Attorno all’assemblea centrale gravitano i diversi progetti, che devono necessariamente svilupparsi responsabilmente e autonomamente cercando i propri mezzi per essere sostenibili e lasciando poi all’amministrazione centrale un contributo derivante dall’evento organizzato. L’amministrazione centrale ha poi il compito di promuovere l’interazione tra progetti, garantire l’accesso ai mezzi di produzione e gestire la condivisione delle risorse e dei profitti e la socializzazione dei rischi.
La strutturazione per tavoli tematici e progetti – ognuno dei quali possiede lo stesso peso e la stessa posizione, da quelli organizzativi a quelli più di contenuto – la sperimentazione di diverse modalità partecipative, la necessità di fare rete, sia con soggetti simili che con realtà più strutturate e formali, il rifiuto di qualsiasi forma di leadership e di curatela artistica ma invece una produzione culturale organizzata collettivamente e una gestione altamente decentralizzata che cerca di ridurre al minimo i costi dell’amministrazione centrale contribuiscono a rendere Macao una modalità operativa e organizzativa del fare cultura più che uno spazio fisico multifunzionale.
La programmazione è molto varia, da concerti a seminari di approfondimento politico, performance teatrali, proiezione di film, corsi di formazione per comunità specifiche, percorsi espositivi – arrivando ad ospitare uno degli appuntamenti della Settimana della Moda ma declinandolo attraverso contenuti alternativi – cercando di mantenere sempre una sensibilità alla sperimentazione, soprattutto musicale e alla contaminazione tra linguaggi performativi e discipline che siano in grado di accogliere pubblici e target diversificati a seconda dei contenuti artistici e tematici che vengono mobilitati. Capita spesso che molte delle persone che frequentano Macao, soprattutto in relazione alla programmazione musicale, decidano poi di prendere parte ad alcuni progetti avanzando delle proposte, partecipando quindi all’assemblea e al tavolo tematico specifico. Questa modalità è stata ufficializzata attraverso una call promossa ogni due settimane con l’obiettivo di chiamare a raccolta tutti i progetti esterni e capire se si tratta di un progettazione isolata o di un primo accesso per collaborare con continuità.
Più recentemente Macao sta sperimentando l’utilizzo di piattaforme cooperative e di infrastrutture economico-finanziarie alternative, grazie alla partecipazione a progetti europei e al partenariato con altri casi.
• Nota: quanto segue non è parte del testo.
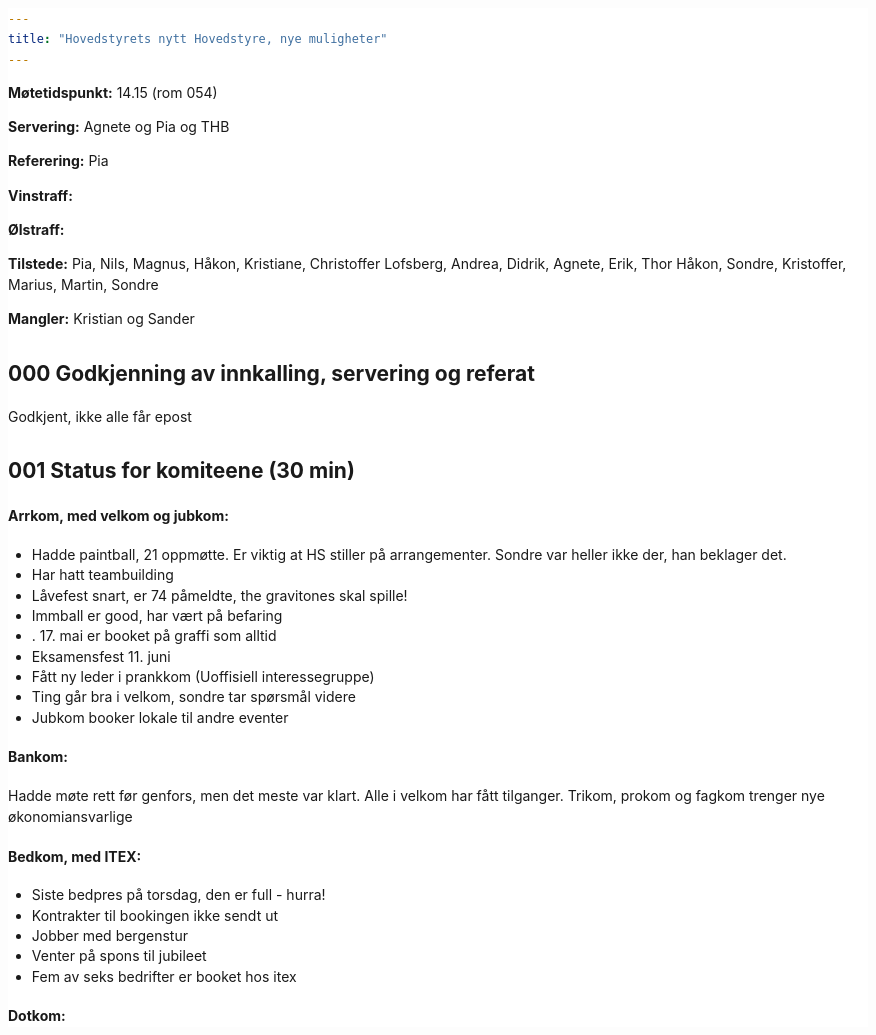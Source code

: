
 ```yaml
---
title: "Hovedstyrets nytt Hovedstyre, nye muligheter"
---
```


**Møtetidspunkt:** 14.15 (rom 054)

**Servering:** Agnete og Pia og THB

**Referering:** Pia

**Vinstraff:** 

**Ølstraff:** 

**Tilstede:** Pia, Nils, Magnus, Håkon, Kristiane, Christoffer Lofsberg, Andrea, Didrik, Agnete, Erik, Thor Håkon, Sondre, Kristoffer, Marius, Martin, Sondre

**Mangler:** Kristian og Sander

## 000 Godkjenning av innkalling, servering og referat 

Godkjent, ikke alle får epost

## 001 Status for komiteene (30 min)

#### Arrkom, med velkom og jubkom:  

- Hadde paintball, 21 oppmøtte. Er viktig at HS stiller på arrangementer. Sondre var heller ikke der, han beklager det. 
- Har hatt teambuilding  
- Låvefest snart, er 74 påmeldte, the gravitones skal spille!  
- Immball er good, har vært på befaring
- . 17. mai er booket på graffi som alltid
- Eksamensfest 11. juni
- Fått ny leder i prankkom (Uoffisiell interessegruppe)
- Ting går bra i velkom, sondre tar spørsmål videre
- Jubkom booker lokale til andre eventer

#### Bankom:  

Hadde møte rett før genfors, men det meste var klart. Alle i velkom har fått tilganger. Trikom, prokom og fagkom trenger nye økonomiansvarlige

#### Bedkom, med ITEX:  

- Siste bedpres på torsdag, den er full - hurra! 
- Kontrakter til bookingen ikke sendt ut
- Jobber med bergenstur 
- Venter på spons til jubileet
- Fem av seks bedrifter er booket hos itex


#### Dotkom:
Nello specifico la sperimentazione riguarda da una parte la possibilità di far circolare internamente tra l’assemblea centrale e i diversi progetti una criptomoneta, che ha consentito di automatizzare un processo già implicito usando un circuito di valorizzazione per cui “più si contribuisce allo spazio, più si ha diritto ad usarlo e a prendere parte alla gestione della programmazione”. Dall’altra l’inserimento all’interno di una cooperativa europea che fornisce un’unica identità legale e fiscale per chiunque vi aderisca consente di abbassare ulteriormente alcuni costi.
L’identità di Macao e il suo processo produttivo non sono quindi predeterminati ma sono costantemente ridiscussi e negoziati nel tempo, gli esiti di un processo inclusivo che coinvolge tutti i nuovi soggetti che ogni volta si aggiungono al percorso e vi partecipano come ad un laboratorio condiviso. “Abbiamo provato a costruire un’ecologia in cui condividiamo quello che facciamo, redistribuendone il valore alla collettività”.